Аристотель Кум меня провожать не вышел. Да черт с ним, видеть его мерзкую харю лишний раз не хотелось. Он и сам, видимо понимал, что может нарваться на поток любезностей от освобожденого и оправданного по всем статьям волшебника первого ранга и предпочёл не отсвечивать. Проводить меня вышел Скалозуб.
Наконец, не успел я насладиться последними видами неприступных каменных стен, как подали мой лимузин На каменные плиты с шумом и свистом опустился экипаж. Небольшая карета, запряженная парой строптивого вида грифонов. Я невольно залюбовался крылатыми зверюками. Сильные мощные львиные тела, шикарные гривы из переливающихся перьев, огромные орлиные головы, щелкающие клювы и хищные умные глаза. Красавцы. На козлах сидел один единственный возница - длинное нескладное существо в плаще с капюшоном и зеркальной маске, закрывающей лицо.
Я повернулся к Скалозубу и дружески протянул ему руку. Мохнатый гигант легко, боясь сломать мне кости, ответил на рукопожатие. Я ступил на подножку кареты и, словно вспомнив о чем-то, обернулся.
- Знаешь, чего мне будет не хватать на воле?
Бигфут изобразил недоумение.
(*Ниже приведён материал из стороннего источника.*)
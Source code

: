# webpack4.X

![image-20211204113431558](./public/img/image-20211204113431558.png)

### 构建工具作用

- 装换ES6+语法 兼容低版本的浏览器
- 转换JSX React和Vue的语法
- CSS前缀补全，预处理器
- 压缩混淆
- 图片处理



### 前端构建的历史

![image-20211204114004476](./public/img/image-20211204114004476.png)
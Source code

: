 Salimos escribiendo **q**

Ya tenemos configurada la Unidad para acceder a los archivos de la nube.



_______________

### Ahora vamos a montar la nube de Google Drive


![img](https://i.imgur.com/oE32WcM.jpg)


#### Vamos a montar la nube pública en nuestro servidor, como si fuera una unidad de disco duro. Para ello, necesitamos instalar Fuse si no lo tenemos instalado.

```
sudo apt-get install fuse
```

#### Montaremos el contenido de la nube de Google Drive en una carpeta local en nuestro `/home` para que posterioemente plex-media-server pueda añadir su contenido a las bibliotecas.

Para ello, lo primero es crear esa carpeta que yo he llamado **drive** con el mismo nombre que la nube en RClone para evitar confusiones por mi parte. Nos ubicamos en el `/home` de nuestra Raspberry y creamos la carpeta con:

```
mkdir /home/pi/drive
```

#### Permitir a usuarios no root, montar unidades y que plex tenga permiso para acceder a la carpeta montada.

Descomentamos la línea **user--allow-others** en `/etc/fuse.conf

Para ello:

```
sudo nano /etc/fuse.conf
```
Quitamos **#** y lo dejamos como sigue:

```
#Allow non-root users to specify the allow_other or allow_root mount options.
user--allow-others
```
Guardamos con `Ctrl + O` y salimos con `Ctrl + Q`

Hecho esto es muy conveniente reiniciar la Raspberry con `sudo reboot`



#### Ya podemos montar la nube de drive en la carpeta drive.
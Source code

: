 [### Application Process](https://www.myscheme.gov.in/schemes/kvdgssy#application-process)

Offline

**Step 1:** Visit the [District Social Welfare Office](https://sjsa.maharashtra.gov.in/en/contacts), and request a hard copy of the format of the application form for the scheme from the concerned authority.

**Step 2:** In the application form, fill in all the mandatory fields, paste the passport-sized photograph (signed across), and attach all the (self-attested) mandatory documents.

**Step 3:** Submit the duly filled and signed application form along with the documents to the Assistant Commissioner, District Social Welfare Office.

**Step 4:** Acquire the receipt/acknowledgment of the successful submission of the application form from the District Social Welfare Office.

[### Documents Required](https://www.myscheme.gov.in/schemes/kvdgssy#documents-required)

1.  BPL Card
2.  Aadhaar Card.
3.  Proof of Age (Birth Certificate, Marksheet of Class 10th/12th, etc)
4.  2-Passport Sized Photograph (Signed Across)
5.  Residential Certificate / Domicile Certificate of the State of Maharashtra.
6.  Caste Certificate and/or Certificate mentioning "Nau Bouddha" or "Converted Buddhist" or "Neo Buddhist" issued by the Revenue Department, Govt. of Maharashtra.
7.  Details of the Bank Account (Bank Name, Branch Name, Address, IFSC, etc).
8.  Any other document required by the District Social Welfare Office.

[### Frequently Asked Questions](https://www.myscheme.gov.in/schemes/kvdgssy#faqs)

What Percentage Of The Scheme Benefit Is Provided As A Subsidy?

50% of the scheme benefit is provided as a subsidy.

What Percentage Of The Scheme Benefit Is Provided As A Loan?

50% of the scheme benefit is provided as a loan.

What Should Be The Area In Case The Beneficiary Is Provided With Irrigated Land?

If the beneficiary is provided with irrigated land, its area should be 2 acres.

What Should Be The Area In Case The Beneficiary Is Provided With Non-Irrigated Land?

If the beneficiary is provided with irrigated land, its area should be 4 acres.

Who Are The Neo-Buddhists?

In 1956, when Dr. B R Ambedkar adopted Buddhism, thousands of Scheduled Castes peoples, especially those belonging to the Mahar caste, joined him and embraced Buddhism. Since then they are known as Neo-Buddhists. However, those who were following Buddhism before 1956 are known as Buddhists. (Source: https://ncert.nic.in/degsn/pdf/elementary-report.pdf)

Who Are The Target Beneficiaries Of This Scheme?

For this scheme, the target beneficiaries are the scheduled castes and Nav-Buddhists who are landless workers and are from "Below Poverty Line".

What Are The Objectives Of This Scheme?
Я усмехнулся и сказал:
- Твоей обаятельной улыбки!
Это надо было видеть! Мохнатая физиономия снежного человека дрогнула, пошла складками и я впервые увидел какой у надзирателя великолепный набор зубов!
Я заухмылялся в ответ и быстренько запрыгнул внутрь кареты. Безмолвный возница щелкнул бичом и под пронзительные орлинные крики грифонов мы поднялись в воздух. Карета, влекомая крылатыми тварями, взмывала все выше и выше, закладывая виражи, а я, прильнув к окошку, жадно рассматривал все, что оставалось под нами.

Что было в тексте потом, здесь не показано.